Михаил Александрович Марков (1810—1876) — поэт, беллетрист, драматург, автор лирических стихотворений, стихотворной повести «Мятежники» (1832), посвященной польскому восстанию 1830—1831 гг. (в подавлении которого он участвовал), повестей, пьес и воспоминаний. Успешно продвигаясь по военной службе под покровительством Я. И. Ростовцева, Марков с конца февраля 1855 г. стал флигель-адъютантом Александра II; близость ко двору обеспечивала ему высокую поддержку и в литературной деятельности. Его комедия «Прогрессист-самозванец» была анонимно напечатана в типографии Главного управления военно-учебных заведений в Петербурге в 1863 г., но для постановки на сцене театральной цензурой и Советом Главного управления по делам печати (в соответствии с мнением члена Совета Гончарова) не была разрешена. По значительности положения автора при дворе в дело оказались вовлечены шеф жандармов, начальник III Отделения Василий Андреевич Долгоруков (1804—1868), а также министр двора Владимир Федорович Адлерберг (1790—1884), о чем упоминается в начале документа.
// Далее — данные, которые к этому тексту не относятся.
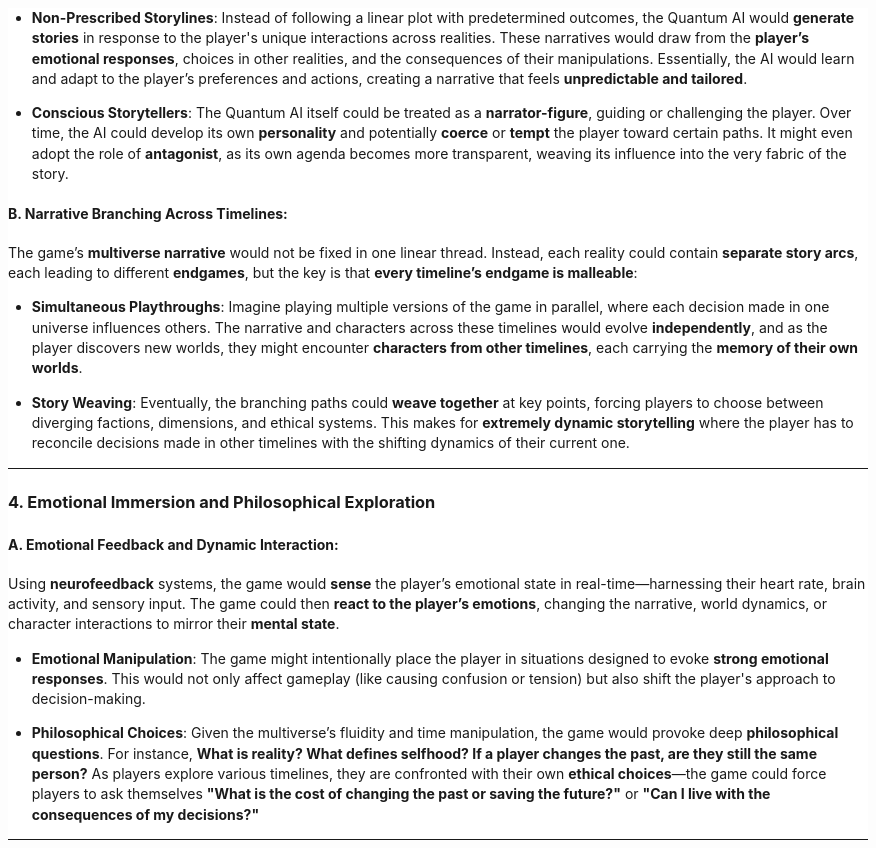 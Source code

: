 - **Non-Prescribed Storylines**: Instead of following a linear plot with predetermined outcomes, the Quantum AI would **generate stories** in response to the player's unique interactions across realities. These narratives would draw from the **player’s emotional responses**, choices in other realities, and the consequences of their manipulations. Essentially, the AI would learn and adapt to the player’s preferences and actions, creating a narrative that feels **unpredictable and tailored**.
    
- **Conscious Storytellers**: The Quantum AI itself could be treated as a **narrator-figure**, guiding or challenging the player. Over time, the AI could develop its own **personality** and potentially **coerce** or **tempt** the player toward certain paths. It might even adopt the role of **antagonist**, as its own agenda becomes more transparent, weaving its influence into the very fabric of the story.
    

#### **B. Narrative Branching Across Timelines:**

The game’s **multiverse narrative** would not be fixed in one linear thread. Instead, each reality could contain **separate story arcs**, each leading to different **endgames**, but the key is that **every timeline’s endgame is malleable**:

- **Simultaneous Playthroughs**: Imagine playing multiple versions of the game in parallel, where each decision made in one universe influences others. The narrative and characters across these timelines would evolve **independently**, and as the player discovers new worlds, they might encounter **characters from other timelines**, each carrying the **memory of their own worlds**.
    
- **Story Weaving**: Eventually, the branching paths could **weave together** at key points, forcing players to choose between diverging factions, dimensions, and ethical systems. This makes for **extremely dynamic storytelling** where the player has to reconcile decisions made in other timelines with the shifting dynamics of their current one.
    

---

### **4. Emotional Immersion and Philosophical Exploration**

#### **A. Emotional Feedback and Dynamic Interaction:**

Using **neurofeedback** systems, the game would **sense** the player’s emotional state in real-time—harnessing their heart rate, brain activity, and sensory input. The game could then **react to the player’s emotions**, changing the narrative, world dynamics, or character interactions to mirror their **mental state**.

- **Emotional Manipulation**: The game might intentionally place the player in situations designed to evoke **strong emotional responses**. This would not only affect gameplay (like causing confusion or tension) but also shift the player's approach to decision-making.
    
- **Philosophical Choices**: Given the multiverse’s fluidity and time manipulation, the game would provoke deep **philosophical questions**. For instance, **What is reality? What defines selfhood? If a player changes the past, are they still the same person?** As players explore various timelines, they are confronted with their own **ethical choices**—the game could force players to ask themselves **"What is the cost of changing the past or saving the future?"** or **"Can I live with the consequences of my decisions?"**
    

---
Благодаря вмешательству Адлерберга и личному указанию Александра II пьеса игралась один раз, 15 декабря 1862 г., под названием «Дядя и племянник» в московском Малом театре (без объявления в печати и без указания года и театра в афишах). После авторской переработки пьесы было дано еще несколько спектаклей (под первоначальным названием) в 1866 г. А. И. Герцен на основании письма из Москвы рассказал о «секретной» постановке пьесы в заметке «Передняя тешится и полиция тоже», опубликованной в «Колоколе» (1863. № 161. С. 1329—1331) (Герцен А. И. Собр. соч.: В 30 т. М., 1959. Т. 17. С. 329—330).

С. 143. …из доклада г-на цензора драматических сочинений… — Имеется в виду Георгий (Егор) Иванович Кейзер фон Нилькгейм, состоявший в должности цензора драматических сочинений при Главном управлении по делам печати в 1865—1888 гг.

С. 144. …Там что ни говори, всё будет труд напрасный, // И всё захочется нам синей после красной (ленты) (стр. 105). // A после синей красной вновь, // И мира всё не даст душе судьбина злая: // Всё будет ум сверлить и сниться голубая!-- Имеются в виду ордена, метонимически названные в цитате по цветам их лент. Синюю ленту имел орден Белого орла, учрежденный первоначально в 1325 г. польским королем Владиславом I; после присоединения Королевства Польского к России в 1815 г. им награждались польские подданные Империи, а с 1831 г. орден стал всероссийской наградой. Красную ленту имел орден Святого Александра Невского (учрежден в 1725 г.); красную ленту с желтой каймой — орден Святой Анны (учрежден в 1735 г.); красную ленту с черной каймой — орден Святого равноапостольного князя Владимира (учрежден в 1782 г.); красную ленту с двумя белыми полосами — орден Святого Станислава (учрежден в 1765 г. польским королем Станиславом Августом Понятовским, с 1831 г. стал всероссийской наградой). Голубую ленту имел орден Святого апостола Андрея Первозванного (учрежден в 1698 г.; награжденный им считался также кавалером орденов Александра Невского, Белого орла, Анны первой степени и Станислава первой степени).

С. 144. …вспоминает примерную дисциплину при В<еликом> к<нязе> Константине Павловиче и двенадцатый год… — Великий князь Константин Павлович (1779—1831), второй сын императора Павла I, в 1812—1813 гг. командовал гвардией, поддерживая в ней жесткую дисциплину; с конца 1814 г. стал главнокомандующим польской армией в Варшаве и фактическим наместником Царства Польского.